Over the weekend, my family lost our sweet Heili. It was a very difficult Sunday with lots of tears. My wife got Heili way back before we were even married, and she has been such a huge part of our life in the many years since then.
In the beginning of our marriage, it was just the three of us. In that immediate summer, our days consisted of taking Heili for walks and out to play in the fields around Mississippi State and then going out and playing intramural ball each weeknight (Heili was the mascot).
She was a very smart and sweet dog, and those were some really great times.
**that picture is her playing with bubbles**
The following spring we welcomed our first child into the world. Heili immediately fell in love with her and became her protector. Every person and family member required Heili's approval prior to holding Jayden from Day 1.
And she was just the same with all of the rest of our children as they came along through the years. In fact, Heili was always the first one (even before my wife and I) to know we were pregnant. She just knew, and she had a definitive way of letting us know. And she was oh so protective of them... you didn't mess with our kids around Heili.
And boy did they love her.
So many great memories swimming, playing in the snow, playing fetch, wrestling in the house.
Before all the seats at our table were filled with our family, Heili would often times seem to hop up into one of the empty chairs before the meal was over and patiently await any leftovers. If you brought a snack into the living room, Heili would sit perched in front of you and quietly whine to let you know she was ready for a snack as well.
Our youngest daughter, who is approaching 2, really seemed to have a special bond with Heili. They would sit together in the floor and just communicate with one another. They would talk and roll around. Penny loved getting kisses from Heili, and Heili loved giving them. Heili also knew that at dinner time, hanging out under Penny was the place to be...the most dropped food occurred there.
And watching Penny tell Heili 'bye Heili' yesterday was absolutely gut-wrenching. I'm so glad she got a goodnight kiss from her Saturday night.
In the beginning of a meteorologist's career, it can often involve lots of moving. I am thankful to have had more stability than many do in my career to this point, but due to finishing college and life circumstances, we lived in 5 different homes during the first several years of our marriage. Heili was our constant through all of those moves....always a part of our home (and for my wife, even before I was a part of her home!). Our home, though bustling with life and people, feels strangely empty at this point.

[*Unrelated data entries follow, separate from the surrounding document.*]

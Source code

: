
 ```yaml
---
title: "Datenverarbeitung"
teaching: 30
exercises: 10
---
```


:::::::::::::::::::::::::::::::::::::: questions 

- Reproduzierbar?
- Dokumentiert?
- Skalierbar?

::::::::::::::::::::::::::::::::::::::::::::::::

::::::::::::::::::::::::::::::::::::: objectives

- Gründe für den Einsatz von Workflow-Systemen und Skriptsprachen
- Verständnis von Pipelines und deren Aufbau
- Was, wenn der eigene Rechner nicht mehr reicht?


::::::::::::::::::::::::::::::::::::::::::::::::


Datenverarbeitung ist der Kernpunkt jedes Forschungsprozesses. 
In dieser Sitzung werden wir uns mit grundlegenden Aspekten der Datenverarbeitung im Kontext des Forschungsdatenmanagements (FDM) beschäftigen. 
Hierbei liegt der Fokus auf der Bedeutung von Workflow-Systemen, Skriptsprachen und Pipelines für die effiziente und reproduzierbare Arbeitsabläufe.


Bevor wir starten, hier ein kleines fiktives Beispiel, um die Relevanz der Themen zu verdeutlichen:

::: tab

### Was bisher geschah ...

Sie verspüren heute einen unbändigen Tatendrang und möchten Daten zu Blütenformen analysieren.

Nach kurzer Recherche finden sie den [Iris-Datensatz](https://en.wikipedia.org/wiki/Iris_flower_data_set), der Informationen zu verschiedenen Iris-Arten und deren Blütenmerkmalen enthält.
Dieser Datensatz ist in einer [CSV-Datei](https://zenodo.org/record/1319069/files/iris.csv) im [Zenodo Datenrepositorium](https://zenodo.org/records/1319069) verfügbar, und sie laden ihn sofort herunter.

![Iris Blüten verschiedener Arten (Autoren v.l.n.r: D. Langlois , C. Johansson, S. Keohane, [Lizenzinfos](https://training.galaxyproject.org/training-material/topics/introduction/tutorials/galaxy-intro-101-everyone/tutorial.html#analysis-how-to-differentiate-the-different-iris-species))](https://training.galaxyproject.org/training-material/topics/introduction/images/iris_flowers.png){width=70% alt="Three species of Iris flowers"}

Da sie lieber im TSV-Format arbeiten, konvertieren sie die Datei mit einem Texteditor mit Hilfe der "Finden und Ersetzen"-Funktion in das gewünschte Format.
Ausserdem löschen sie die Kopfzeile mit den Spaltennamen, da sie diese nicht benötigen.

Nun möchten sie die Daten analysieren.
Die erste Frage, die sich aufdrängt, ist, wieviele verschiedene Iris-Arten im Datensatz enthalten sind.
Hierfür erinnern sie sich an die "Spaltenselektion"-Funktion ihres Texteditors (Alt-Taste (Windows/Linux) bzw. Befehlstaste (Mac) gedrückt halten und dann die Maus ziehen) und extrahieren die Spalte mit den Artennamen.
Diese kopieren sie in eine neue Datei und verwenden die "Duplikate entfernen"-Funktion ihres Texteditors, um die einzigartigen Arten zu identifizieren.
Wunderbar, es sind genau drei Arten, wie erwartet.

After the kids would go to bed, it would be my wife and I and Heili watching TV, normally snacking, Heili normally asking for hers too. Didn't feel like watching any TV last night.

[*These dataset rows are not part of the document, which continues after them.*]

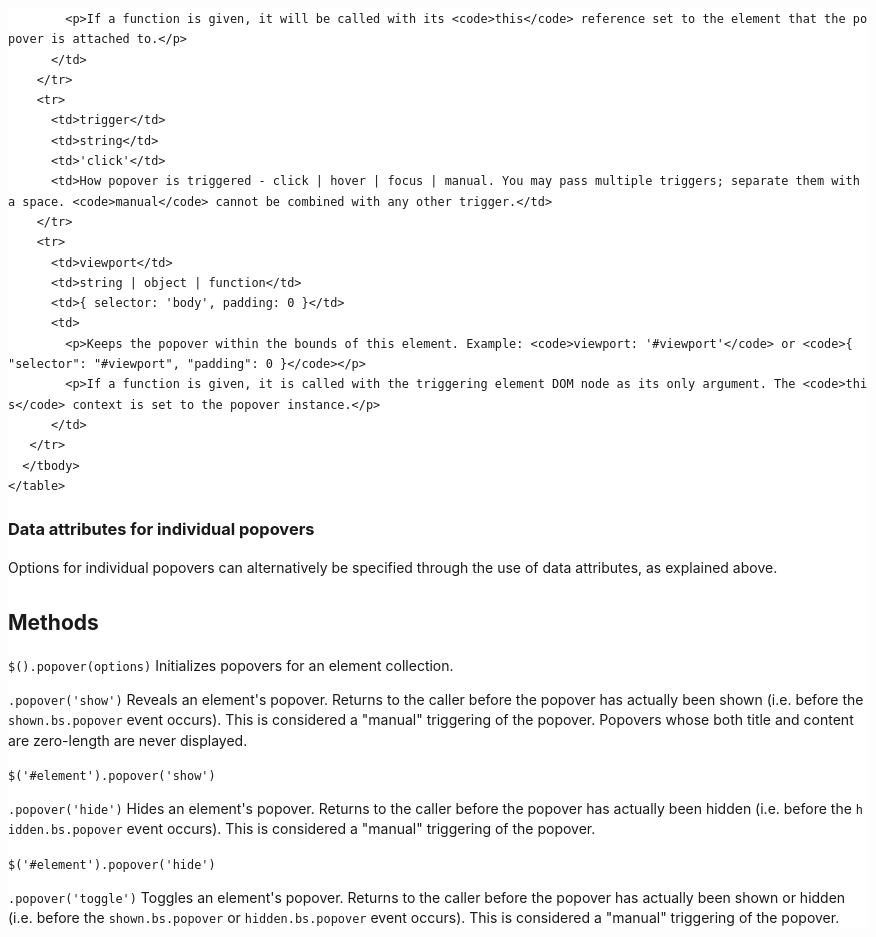             <p>If a function is given, it will be called with its <code>this</code> reference set to the element that the popover is attached to.</p>
          </td>
        </tr>
        <tr>
          <td>trigger</td>
          <td>string</td>
          <td>'click'</td>
          <td>How popover is triggered - click | hover | focus | manual. You may pass multiple triggers; separate them with a space. <code>manual</code> cannot be combined with any other trigger.</td>
        </tr>
        <tr>
          <td>viewport</td>
          <td>string | object | function</td>
          <td>{ selector: 'body', padding: 0 }</td>
          <td>
            <p>Keeps the popover within the bounds of this element. Example: <code>viewport: '#viewport'</code> or <code>{ "selector": "#viewport", "padding": 0 }</code></p>
            <p>If a function is given, it is called with the triggering element DOM node as its only argument. The <code>this</code> context is set to the popover instance.</p>
          </td>
       </tr>
      </tbody>
    </table>

### Data attributes for individual popovers
Options for individual popovers can alternatively be specified through the use of data attributes, as explained above.

## Methods
`$().popover(options)`
Initializes popovers for an element collection.

`.popover('show')`
Reveals an element's popover. Returns to the caller before the popover has actually been shown (i.e. before the `shown.bs.popover` event occurs). This is considered a "manual" triggering of the popover. Popovers whose both title and content are zero-length are never displayed.

```
$('#element').popover('show')
```

`.popover('hide')`
Hides an element's popover. Returns to the caller before the popover has actually been hidden (i.e. before the `hidden.bs.popover` event occurs). This is considered a "manual" triggering of the popover.

```
$('#element').popover('hide')
```

`.popover('toggle')`
Toggles an element's popover. Returns to the caller before the popover has actually been shown or hidden (i.e. before the `shown.bs.popover` or `hidden.bs.popover` event occurs). This is considered a "manual" triggering of the popover.
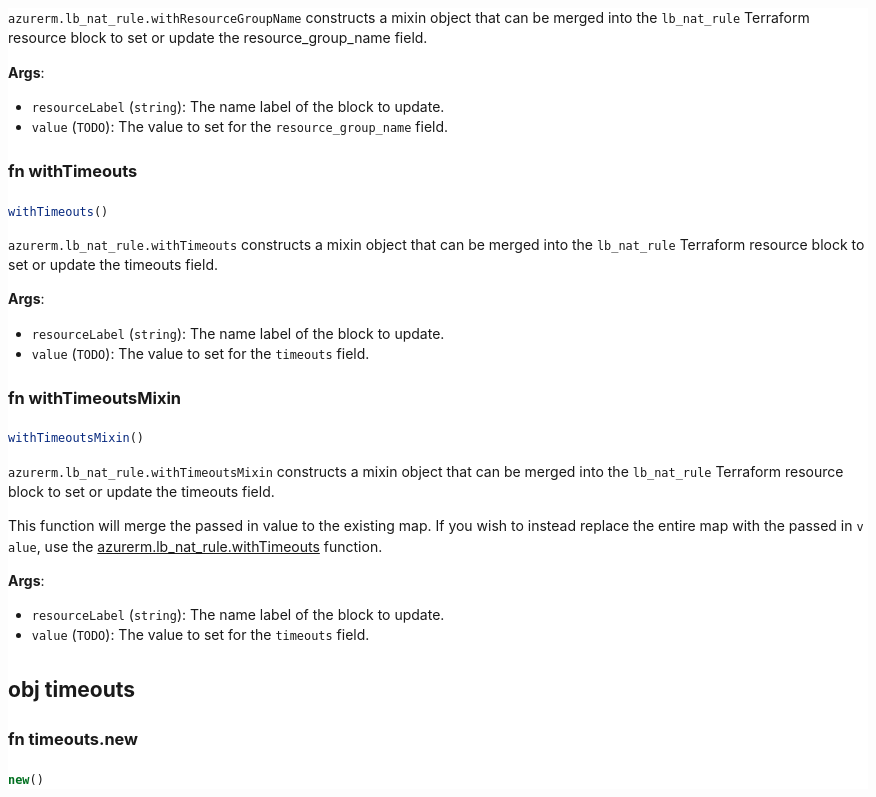 `azurerm.lb_nat_rule.withResourceGroupName` constructs a mixin object that can be merged into the `lb_nat_rule`
Terraform resource block to set or update the resource_group_name field.



**Args**:
  - `resourceLabel` (`string`): The name label of the block to update.
  - `value` (`TODO`): The value to set for the `resource_group_name` field.


### fn withTimeouts

```ts
withTimeouts()
```

`azurerm.lb_nat_rule.withTimeouts` constructs a mixin object that can be merged into the `lb_nat_rule`
Terraform resource block to set or update the timeouts field.



**Args**:
  - `resourceLabel` (`string`): The name label of the block to update.
  - `value` (`TODO`): The value to set for the `timeouts` field.


### fn withTimeoutsMixin

```ts
withTimeoutsMixin()
```

`azurerm.lb_nat_rule.withTimeoutsMixin` constructs a mixin object that can be merged into the `lb_nat_rule`
Terraform resource block to set or update the timeouts field.

This function will merge the passed in value to the existing map. If you wish
to instead replace the entire map with the passed in `value`, use the [azurerm.lb_nat_rule.withTimeouts](TODO)
function.


**Args**:
  - `resourceLabel` (`string`): The name label of the block to update.
  - `value` (`TODO`): The value to set for the `timeouts` field.


## obj timeouts



### fn timeouts.new

```ts
new()
```

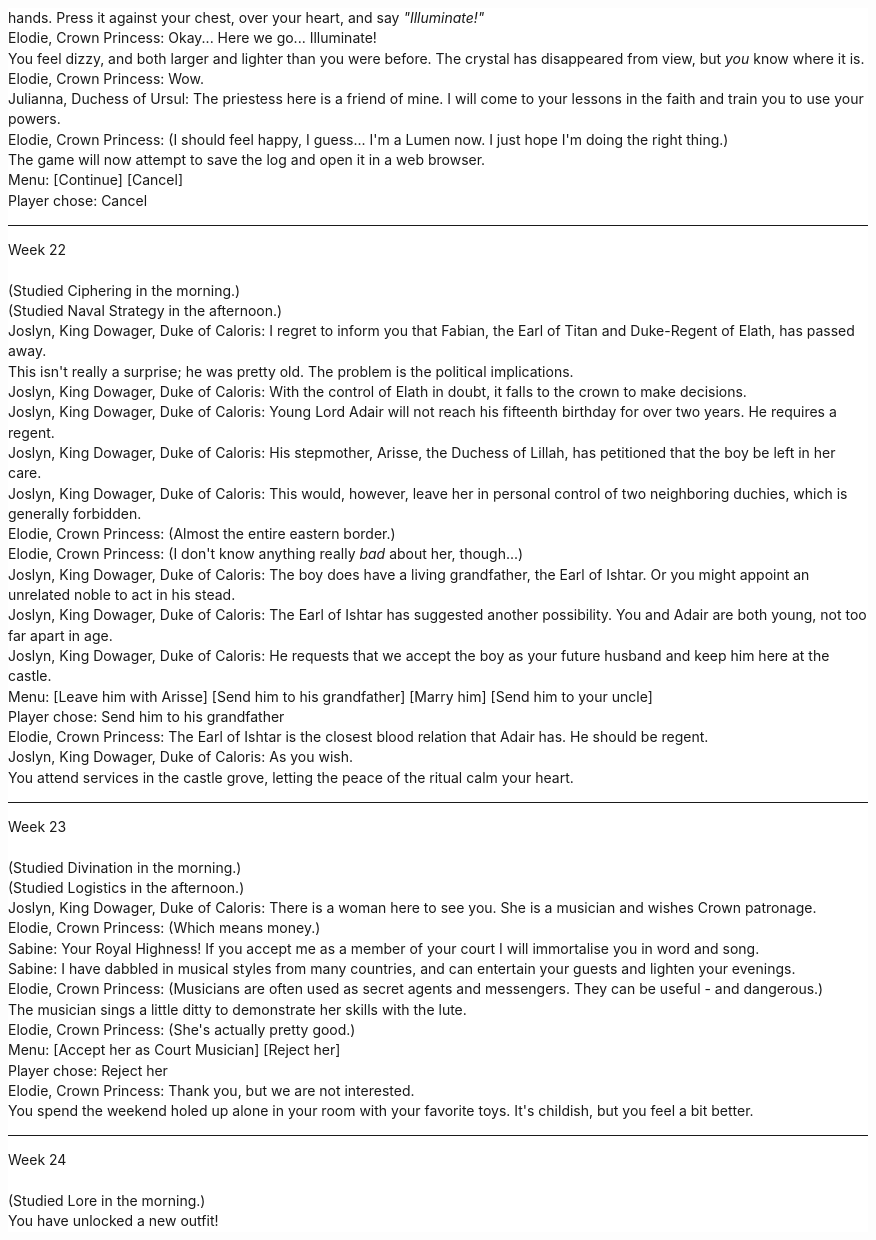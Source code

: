 hands. Press it against your chest, over your heart, and say <i>"Illuminate!"</i><br>Elodie, Crown Princess: Okay... Here we go... 
 Illuminate!<br> You feel dizzy, and both larger and lighter than you were before. The crystal has disappeared from view, but <i>you</i> know where it is.<br>Elodie, Crown Princess: Wow.<br>Julianna, Duchess of Ursul: The priestess here is a friend of mine. I will come to your lessons in the faith and train you to use your powers.<br>Elodie, Crown Princess: (I should feel happy, I guess... I'm a Lumen now. I just hope I'm doing the right thing.)<br> The game will now attempt to save the log and open it in a web browser.<br>Menu: [Continue] [Cancel] <br>Player chose: Cancel<br><hr>Week 22<br><br>(Studied Ciphering in the morning.)<br>(Studied Naval Strategy in the afternoon.)<br>Joslyn, King Dowager, Duke of Caloris: I regret to inform you that Fabian, the Earl of Titan and Duke-Regent of Elath, has passed away.<br> This isn't really a surprise; he was pretty old. The problem is the political implications.<br>Joslyn, King Dowager, Duke of Caloris: With the control of Elath in doubt, it falls to the crown to make decisions.<br>Joslyn, King Dowager, Duke of Caloris: Young Lord Adair will not reach his fifteenth birthday for over two years. He requires a regent.<br>Joslyn, King Dowager, Duke of Caloris: His stepmother, Arisse, the Duchess of Lillah, has petitioned that the boy be left in her care.<br>Joslyn, King Dowager, Duke of Caloris: This would, however, leave her in personal control of two neighboring duchies, which is generally forbidden.<br>Elodie, Crown Princess: (Almost the entire eastern border.)<br>Elodie, Crown Princess: (I don't know anything really <i>bad</i> about her, though...)<br>Joslyn, King Dowager, Duke of Caloris: The boy does have a living grandfather, the Earl of Ishtar. Or you might appoint an unrelated noble to act in his stead.<br>Joslyn, King Dowager, Duke of Caloris: The Earl of Ishtar has suggested another possibility. You and Adair are both young, not too far apart in age.<br>Joslyn, King Dowager, Duke of Caloris: He requests that we accept the boy as your future husband and keep him here at the castle.<br>Menu: [Leave him with Arisse] [Send him to his grandfather] [Marry him] [Send him to your uncle] <br>Player chose: Send him to his grandfather<br>Elodie, Crown Princess: The Earl of Ishtar is the closest blood relation that Adair has. He should be regent.<br>Joslyn, King Dowager, Duke of Caloris: As you wish.<br> You attend services in the castle grove, letting the peace of the ritual calm your heart.<br><hr>Week 23<br><br>(Studied Divination in the morning.)<br>(Studied Logistics in the afternoon.)<br>Joslyn, King Dowager, Duke of Caloris: There is a woman here to see you. She is a musician and wishes Crown patronage.<br>Elodie, Crown Princess: (Which means money.)<br>Sabine: Your Royal Highness! If you accept me as a member of your court I will immortalise you in word and song.<br>Sabine: I have dabbled in musical styles from many countries, and can entertain your guests and lighten your evenings.<br>Elodie, Crown Princess: (Musicians are often used as secret agents and messengers. They can be useful - and dangerous.)<br> The musician sings a little ditty to demonstrate her skills with the lute.<br>Elodie, Crown Princess: (She's actually pretty good.)<br>Menu: [Accept her as Court Musician] [Reject her] <br>Player chose: Reject her<br>Elodie, Crown Princess: Thank you, but we are not interested.<br> You spend the weekend holed up alone in your room with your favorite toys.  It's childish, but you feel a bit better.<br><hr>Week 24<br><br>(Studied Lore in the morning.)<br> You have unlocked a new outfit!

As she got older, she slowed down a lot, but overall, her health was very good until a few weeks ago. Over the past 6 months or so, she had gotten pretty restless at night. I chalked it up to getting older and wanting to go out to the bathroom/ get water more, but in retrospect, I suppose that was the first sign of heart failure.

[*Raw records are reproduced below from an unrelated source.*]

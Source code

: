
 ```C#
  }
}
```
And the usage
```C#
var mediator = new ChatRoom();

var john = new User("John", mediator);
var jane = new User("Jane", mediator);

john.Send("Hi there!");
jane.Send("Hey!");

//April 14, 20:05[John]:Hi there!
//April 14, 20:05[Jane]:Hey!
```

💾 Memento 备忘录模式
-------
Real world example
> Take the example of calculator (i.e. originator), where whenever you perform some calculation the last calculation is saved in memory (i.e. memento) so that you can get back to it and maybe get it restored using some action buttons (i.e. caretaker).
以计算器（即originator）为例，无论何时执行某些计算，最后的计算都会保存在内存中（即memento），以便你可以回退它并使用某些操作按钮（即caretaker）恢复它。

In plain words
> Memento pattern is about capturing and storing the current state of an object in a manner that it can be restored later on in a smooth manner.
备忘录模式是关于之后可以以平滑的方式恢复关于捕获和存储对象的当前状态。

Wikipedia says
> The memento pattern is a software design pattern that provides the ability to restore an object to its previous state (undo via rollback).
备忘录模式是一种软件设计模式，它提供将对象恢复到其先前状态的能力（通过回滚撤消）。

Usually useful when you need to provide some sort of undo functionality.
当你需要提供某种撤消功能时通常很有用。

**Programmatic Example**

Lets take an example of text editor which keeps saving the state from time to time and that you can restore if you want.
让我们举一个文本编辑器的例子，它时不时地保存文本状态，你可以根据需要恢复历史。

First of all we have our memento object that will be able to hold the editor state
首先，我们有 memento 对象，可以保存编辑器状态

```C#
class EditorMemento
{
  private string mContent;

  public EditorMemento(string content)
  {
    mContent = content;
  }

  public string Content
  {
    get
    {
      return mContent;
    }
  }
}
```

Her breathing got more labored in intervals a couple of weeks ago, movement was really becoming a struggle for her, and we took her to the vet last Monday. After a battery of tests, medicine was prescribed and we started that on Wednesday.
She seemed to actually get a little more alert and a little better by Friday and Saturday morning, and I guess I allowed myself to get hopeful for continued improvement. I wasn't expecting much, but I was hopeful she would improve enough to allow us to take her on one last car ride or one last trip to a lake or pond. She always loved water.
But Saturday evening, it was evident she had gotten much worse.
Sunday morning, our other, younger dog, woke me up a little before 6am. He never does this. I had hoped to get a little more sleep on this Father's Day morning, so at first I ignored him. But then the thought crossed my head 'what if he's telling me Heili is gone.' So I rolled over and checked, and that unfortunately was exactly the case.
I woke my wife up and told her, and we had a little time to process it together. It was actually a bit of a blessing yesterday morning that our kids woke up basically individually and spread 15-20 minutes apart. While that meant I had to deliver that awful news 5 times, it allowed each of the kids to have some time with us and Heili and come to terms with it one by one.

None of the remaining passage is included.